Doch Ärzte und Krankenschwestern dürften den Rat der Wissenschaftler als weltfremd bewerten. Denn was ihnen am meisten fehlt, ist Personal und somit Zeit, sich auf die speziellen Bedürfnisse der Demenzkranken einzustellen. Schon jetzt fehlen in Deutschland rund 30000 Fachkräfte in der Alten- und Krankenpflege. Selbst der Nachschub aus Osteuropa stagniert, in Polen selbst beklagt man inzwischen einen massiven Personalmangel und wirbt Kräfte aus der Ukraine und Weißrussland an. Deutschland versucht nun sein Glück in Asien. In China und auf den Philippinen wird derzeit offensiv um Fachkräfte geworben. Bel

 

Zeitzeugen

Anita Tack – „Wir werden alle 52 Krankenhäuser an ihren 62 Standorten erhalten“, sagte die brandenburgische Gesundheitsministerin erst vor Kurzem. Obwohl die Bevölkerung in dem Bundesland vor allem im ländlichen Raum schrumpft, will die Politikerin der Partei „Die Linke“ nur Umstrukturierungen, aber keine Schließungen von Krankenhäusern erlauben. Da die Bewohner Brandenburgs im Schnitt immer älter werden, steigt ihr Bedarf nach stationärer Versorgung auch.

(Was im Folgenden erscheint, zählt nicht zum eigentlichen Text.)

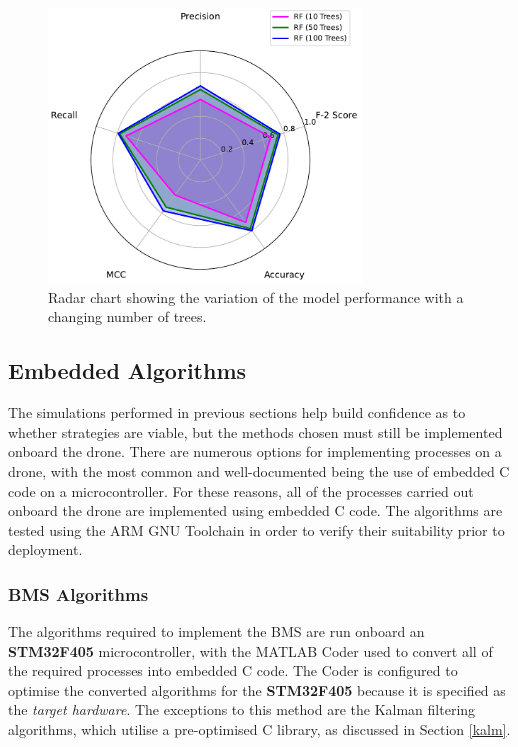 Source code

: \begin{figure}[H]
\centering
\includegraphics[width=0.74\textwidth]{figs/Samuel/Figures/rf_comparison (4) (1) (1).pdf}
\caption[Radar chart showing the performance of the random forest model]{Radar chart showing the variation of the model performance with a changing number of trees.}
\label{fig:radchart}
\end{figure}






\subsection{Embedded Algorithms}

The simulations performed in previous sections help build confidence as to whether strategies are viable, but the methods chosen must still be implemented onboard the drone. There are numerous options for implementing processes on a drone, with the most common and well-documented being the use of embedded C code on a microcontroller. For these reasons, all of the processes carried out onboard the drone are implemented using embedded C code. The algorithms are tested using the ARM GNU Toolchain in order to verify their suitability prior to deployment.

\subsubsection{\gls{BMS} Algorithms}

The algorithms required to implement the \gls{BMS} are run onboard an \textbf{STM32F405} microcontroller, with the MATLAB Coder used to convert all of the required processes into embedded C code. The Coder is configured to optimise the converted algorithms for the \textbf{STM32F405} because it is specified as the \textit{target hardware}. The exceptions to this method are the Kalman filtering algorithms, which utilise a pre-optimised C library, as discussed in Section \ref{kalm}. 

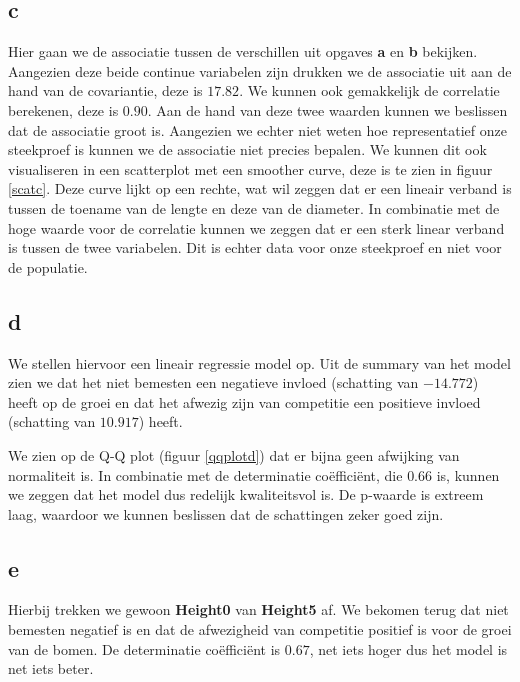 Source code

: \documentclass[11pt, a4paper]{article}
\begin{document}
\subsection*{c}
Hier gaan we de associatie tussen de verschillen uit opgaves \textbf{a} en \textbf{b} bekijken. Aangezien deze beide continue variabelen zijn drukken we de associatie uit aan de hand van de covariantie, deze is $17.82$. We kunnen ook gemakkelijk de correlatie berekenen, deze is $0.90$. Aan de hand van deze twee waarden kunnen we beslissen dat de associatie groot is. Aangezien we echter niet weten hoe representatief onze steekproef is kunnen we de associatie niet precies bepalen. We kunnen dit ook visualiseren in een scatterplot met een smoother curve, deze is te zien in figuur \ref{scatc}. Deze curve lijkt op een rechte, wat wil zeggen dat er een lineair verband is tussen de toename van de lengte en deze van de diameter. In combinatie met de hoge waarde voor de correlatie kunnen we zeggen dat er een sterk linear verband is tussen de twee variabelen. Dit is echter data voor onze steekproef en niet voor de populatie.

\subsection*{d}
We stellen hiervoor een lineair regressie model op. Uit de summary van het model zien we dat het niet bemesten een negatieve invloed (schatting van $-14.772$) heeft op de groei en dat het afwezig zijn van competitie een positieve invloed (schatting van $10.917$) heeft. 

\begin{figure}
\end{figure}
We zien op de Q-Q plot (figuur \ref{qqplotd}) dat er bijna geen afwijking van normaliteit is. In combinatie met de determinatie co\"effici\"ent, die $0.66$ is, kunnen we zeggen dat het model dus redelijk kwaliteitsvol is. De p-waarde is extreem laag, waardoor we kunnen beslissen dat de schattingen zeker goed zijn. %

\subsection*{e}
Hierbij trekken we gewoon \textbf{Height0} van \textbf{Height5} af. We bekomen terug dat niet bemesten negatief is en dat de afwezigheid van competitie positief is voor de groei van de bomen. De determinatie co\"effici\"ent is $0.67$, net iets hoger dus het model is net iets beter.
\end{document}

Rupert Handgretinger – Der Ärztliche Direktor der Uni-Kinderklinik Tübingen beklagt, dass der Staat ihn auf den Kosten von schwerstkranken Patienten, sogenannten „Langliegern“, sitzenlassen würde. „Die Verluste, die wir mit einem einzigen Langlieger haben, erreichen teilweise die Höhe von ein oder zwei Jahresgehältern für eine Krankenschwester. So muss man rechnen, denn wir können diese Verluste nur kompensieren, indem wir Personal abbauen“, so der Kinderarzt gegenüber dem SWR.

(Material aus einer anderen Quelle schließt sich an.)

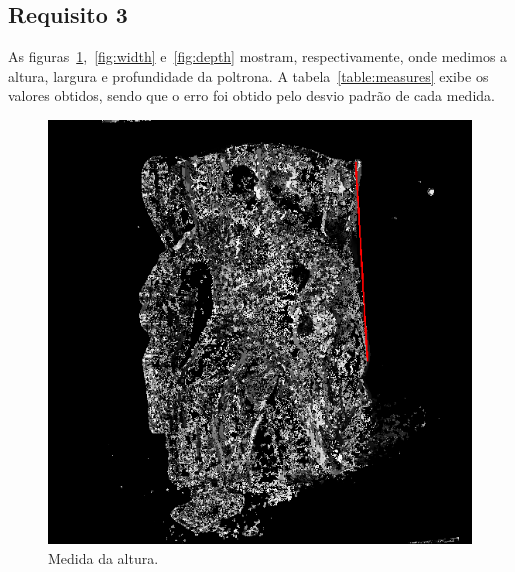 \documentclass{bmvc2k}
\begin{document}
\subsection{Requisito 3}
As figuras~\ref{fig:height},~\ref{fig:width} e~\ref{fig:depth} mostram, respectivamente, onde medimos a altura, largura e profundidade da poltrona. A tabela~\ref{table:measures} exibe os valores obtidos, sendo que o erro foi obtido pelo desvio padrão de cada medida.

\begin{figure}[htb]
\centering
\begin{minipage}[t]{0.25\textwidth}
  \centering
  \includegraphics[width=\linewidth]{figs/height.png}
  \caption{Medida da altura.}
  \label{fig:height}
\end{minipage}\hfill
\begin{minipage}[t]{0.25\textwidth}
  \centering

\end{minipage}
\end{figure}
\end{document}
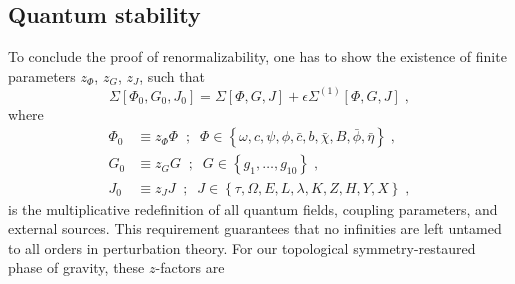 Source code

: \documentclass[../main.tex]{subfiles}
\begin{document}
\subsection{Quantum stability}\label{sec:stability;sec:quantum}

To conclude the proof of renormalizability, one has to show the existence of finite parameters $ z_{ \Phi } $, $ z_{ G } $, $ z_{ J } $, such that
\begin{equation}
  \label{eq:multiplicative-renorm}
  \Sigma \left[ \Phi_0, G_0, J_0 \right] = \Sigma \left[ \Phi, G, J \right] + \epsilon\Sigma^{ (1) } \left[ \Phi, G, J \right] \;,
\end{equation}
where
\begin{subequations}%
  \label{eq:field-redef}
  \begin{align}
    \Phi_0 & \equiv z_{ \Phi } \Phi \;\; ; \;\; \Phi \in \left\{ \omega, c, \psi, \phi, \bar{ c }, b, \bar{ \chi }, B, \bar{ \phi }, \bar{ \eta } \right\} \;, \\
    G_0    & \equiv z_{ G } G \;\; ; \;\; G \in \left\{ g_1, \ldots, g_{10} \right\} \;,                                                                       \\
    J_0    & \equiv z_{ J } J \;\; ; \;\; J \in \left\{ \tau, \Omega, E, L, \lambda, K, Z, H, Y, X \right\} \;,
  \end{align}
\end{subequations}
is the multiplicative redefinition of all quantum fields, coupling parameters, and external sources. This requirement guarantees that no infinities are left untamed to all orders in perturbation theory. For our topological symmetry-restaured phase of gravity, these $z$-factors are
\end{document}
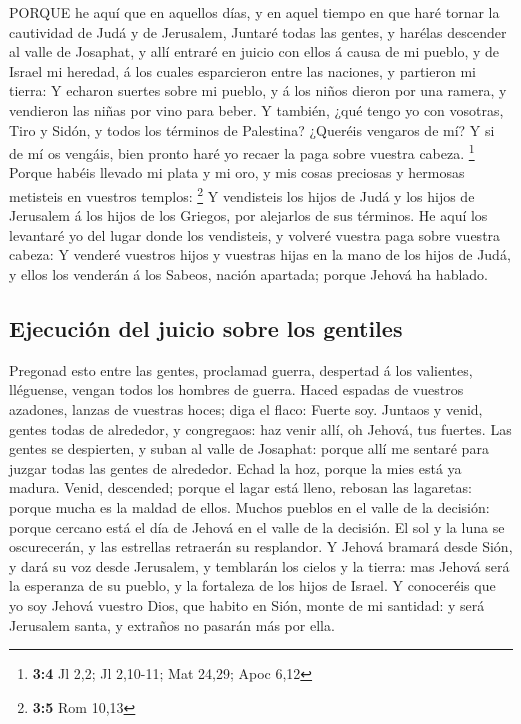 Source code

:  PORQUE he aquí que en aquellos días, y en aquel tiempo en
que haré tornar la cautividad de Judá y de Jerusalem, 
Juntaré todas las gentes, y harélas descender al valle de Josaphat, y
allí entraré en juicio con ellos á causa de mi pueblo, y de Israel mi
heredad, á los cuales esparcieron entre las naciones, y partieron mi
tierra:  Y echaron suertes sobre mi pueblo, y á los niños
dieron por una ramera, y vendieron las niñas por vino para beber.
 Y también, ¿qué tengo yo con vosotras, Tiro y Sidón, y
todos los términos de Palestina? ¿Queréis vengaros de mí? Y si de mí os
vengáis, bien pronto haré yo recaer la paga sobre vuestra cabeza.
\footnote{\textbf{3:4} Jl 2,2; Jl 2,10-11; Mat 24,29; Apoc 6,12}
 Porque habéis llevado mi plata y mi oro, y mis cosas
preciosas y hermosas metisteis en vuestros templos: \footnote{\textbf{3:5}
  Rom 10,13}  Y vendisteis los hijos de Judá y los hijos de
Jerusalem á los hijos de los Griegos, por alejarlos de sus términos.
 He aquí los levantaré yo del lugar donde los vendisteis, y
volveré vuestra paga sobre vuestra cabeza:  Y venderé
vuestros hijos y vuestras hijas en la mano de los hijos de Judá, y ellos
los venderán á los Sabeos, nación apartada; porque Jehová ha hablado.

\hypertarget{ejecuciuxf3n-del-juicio-sobre-los-gentiles}{%
\subsection{Ejecución del juicio sobre los
gentiles}\label{ejecuciuxf3n-del-juicio-sobre-los-gentiles}}

 Pregonad esto entre las gentes, proclamad guerra, despertad
á los valientes, lléguense, vengan todos los hombres de guerra.
 Haced espadas de vuestros azadones, lanzas de vuestras
hoces; diga el flaco: Fuerte soy.  Juntaos y venid, gentes
todas de alrededor, y congregaos: haz venir allí, oh Jehová, tus
fuertes.  Las gentes se despierten, y suban al valle de
Josaphat: porque allí me sentaré para juzgar todas las gentes de
alrededor.  Echad la hoz, porque la mies está ya madura.
Venid, descended; porque el lagar está lleno, rebosan las lagaretas:
porque mucha es la maldad de ellos.  Muchos pueblos en el
valle de la decisión: porque cercano está el día de Jehová en el valle
de la decisión.  El sol y la luna se oscurecerán, y las
estrellas retraerán su resplandor.  Y Jehová bramará desde
Sión, y dará su voz desde Jerusalem, y temblarán los cielos y la tierra:
mas Jehová será la esperanza de su pueblo, y la fortaleza de los hijos
de Israel.  Y conoceréis que yo soy Jehová vuestro Dios,
que habito en Sión, monte de mi santidad: y será Jerusalem santa, y
extraños no pasarán más por ella.


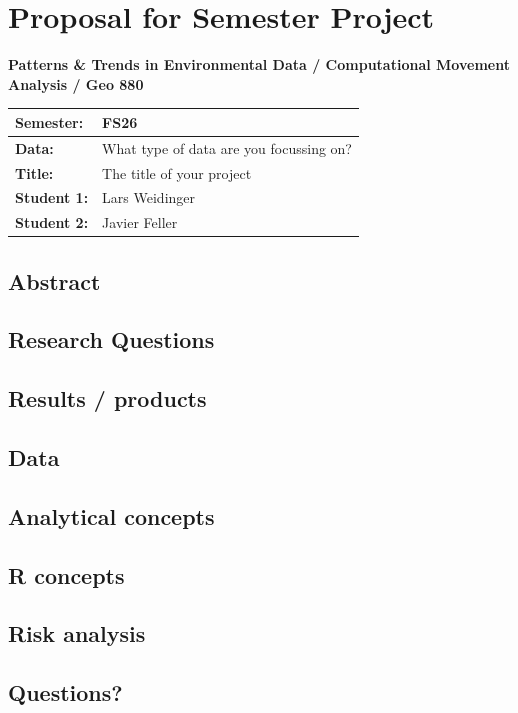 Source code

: \documentclass[
  letterpaper,
  DIV=11,
  numbers=noendperiod]{scrartcl}
\author{}
\date{}
\begin{document}
\section{Proposal for Semester
Project}\label{proposal-for-semester-project}

\textbf{Patterns \& Trends in Environmental Data / Computational
Movement Analysis / Geo 880}

\begin{longtable}[]{@{}ll@{}}
\toprule\noalign{}
Semester: & FS26 \\
\midrule\noalign{}
\endhead
\bottomrule\noalign{}
\endlastfoot
\textbf{Data:} & What type of data are you focussing on? \\
\textbf{Title:} & The title of your project \\
\textbf{Student 1:} & Lars Weidinger \\
\textbf{Student 2:} & Javier Feller \\
\end{longtable}

\subsection{Abstract}\label{abstract}

\subsection{Research Questions}\label{research-questions}

\subsection{Results / products}\label{results-products}

\subsection{Data}\label{data}

\subsection{Analytical concepts}\label{analytical-concepts}

\subsection{R concepts}\label{r-concepts}

\subsection{Risk analysis}\label{risk-analysis}

\subsection{Questions?}\label{questions}
\end{document}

Katrin Altpeter – Baden-Württembergs Gesundheitsministerin (SPD) steht vor einem massiven Problem. Einerseits gaben bei einer Umfrage der Baden-Württembergischen Krankenhausgesellschaft 69,1 Prozent der Kliniken an, dass sie im Jahr 2012 nicht rentabel waren. Andererseits mögen die Bürger keine Krankenhausschließungen akzeptieren. Gerade im Wahljahr sorgt die Einschränkung der medizinischen Versorgung für Unmut, den keine Partei auf sich ziehen möchte. So sorgte die geplante Schließung des nur 19 Betten umfassenden, defizitär arbeitenden Krankenhauses in Isny im Allgäu für einen Medienrummel, in dem die politischen Entscheidungsträger zumeist als kaltherzige Sparkommissare dargestellt wurden.

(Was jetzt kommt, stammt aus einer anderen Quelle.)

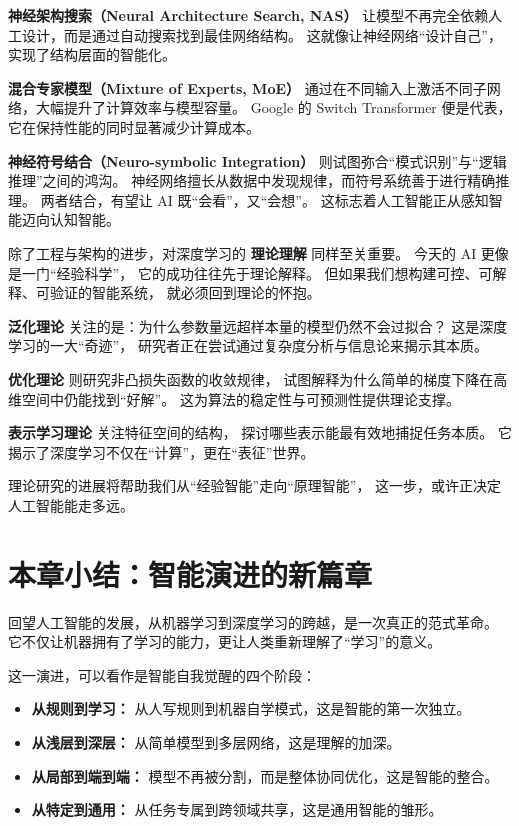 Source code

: {\bf 神经架构搜索（Neural Architecture Search, NAS）}  
让模型不再完全依赖人工设计，而是通过自动搜索找到最佳网络结构。  
这就像让神经网络“设计自己”，实现了结构层面的智能化。  

{\bf 混合专家模型（Mixture of Experts, MoE）}  
通过在不同输入上激活不同子网络，大幅提升了计算效率与模型容量。  
Google 的 Switch Transformer 便是代表，它在保持性能的同时显著减少计算成本。  

{\bf 神经符号结合（Neuro-symbolic Integration）}  
则试图弥合“模式识别”与“逻辑推理”之间的鸿沟。  
神经网络擅长从数据中发现规律，而符号系统善于进行精确推理。  
两者结合，有望让 AI 既“会看”，又“会想”。  
这标志着人工智能正从感知智能迈向认知智能。

除了工程与架构的进步，对深度学习的 {\bf 理论理解} 同样至关重要。  
今天的 AI 更像是一门“经验科学”，  
它的成功往往先于理论解释。  
但如果我们想构建可控、可解释、可验证的智能系统，  
就必须回到理论的怀抱。  

{\bf 泛化理论} 关注的是：为什么参数量远超样本量的模型仍然不会过拟合？  
这是深度学习的一大“奇迹”，  
研究者正在尝试通过复杂度分析与信息论来揭示其本质。  

{\bf 优化理论} 则研究非凸损失函数的收敛规律，  
试图解释为什么简单的梯度下降在高维空间中仍能找到“好解”。  
这为算法的稳定性与可预测性提供理论支撑。  

{\bf 表示学习理论} 关注特征空间的结构，  
探讨哪些表示能最有效地捕捉任务本质。  
它揭示了深度学习不仅在“计算”，更在“表征”世界。  

理论研究的进展将帮助我们从“经验智能”走向“原理智能”，  
这一步，或许正决定人工智能能走多远。

\section{本章小结：智能演进的新篇章}

回望人工智能的发展，从机器学习到深度学习的跨越，是一次真正的范式革命。  
它不仅让机器拥有了学习的能力，更让人类重新理解了“学习”的意义。  

这一演进，可以看作是智能自我觉醒的四个阶段：  
\begin{itemize}
\item {\bf 从规则到学习：} 从人写规则到机器自学模式，这是智能的第一次独立。  
\item {\bf 从浅层到深层：} 从简单模型到多层网络，这是理解的加深。  
\item {\bf 从局部到端到端：} 模型不再被分割，而是整体协同优化，这是智能的整合。  
\item {\bf 从特定到通用：} 从任务专属到跨领域共享，这是通用智能的雏形。  
\end{itemize}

Uwe Deh – Der Geschäftsführende Vorstand des AOK-Bundesverbandes ist nicht glücklich über die Entscheidung der Regierung, Krankenhäusern in den nächsten Jahren eine Milliarde Euro an Nothilfe zur Verfügung zu stellen. „Einmalige Finanzhilfen als Notfallmaßnahme sollten bei den Krankenhäusern ankommen, die wirklich in einer finanziellen Klemme sind. Jetzt allen Kliniken einen Zuschlag zu geben, macht die Nothilfe unnötig teuer. Vor allem werden die strukturellen Defizite noch nicht wirksam gelöst, klagt Deh.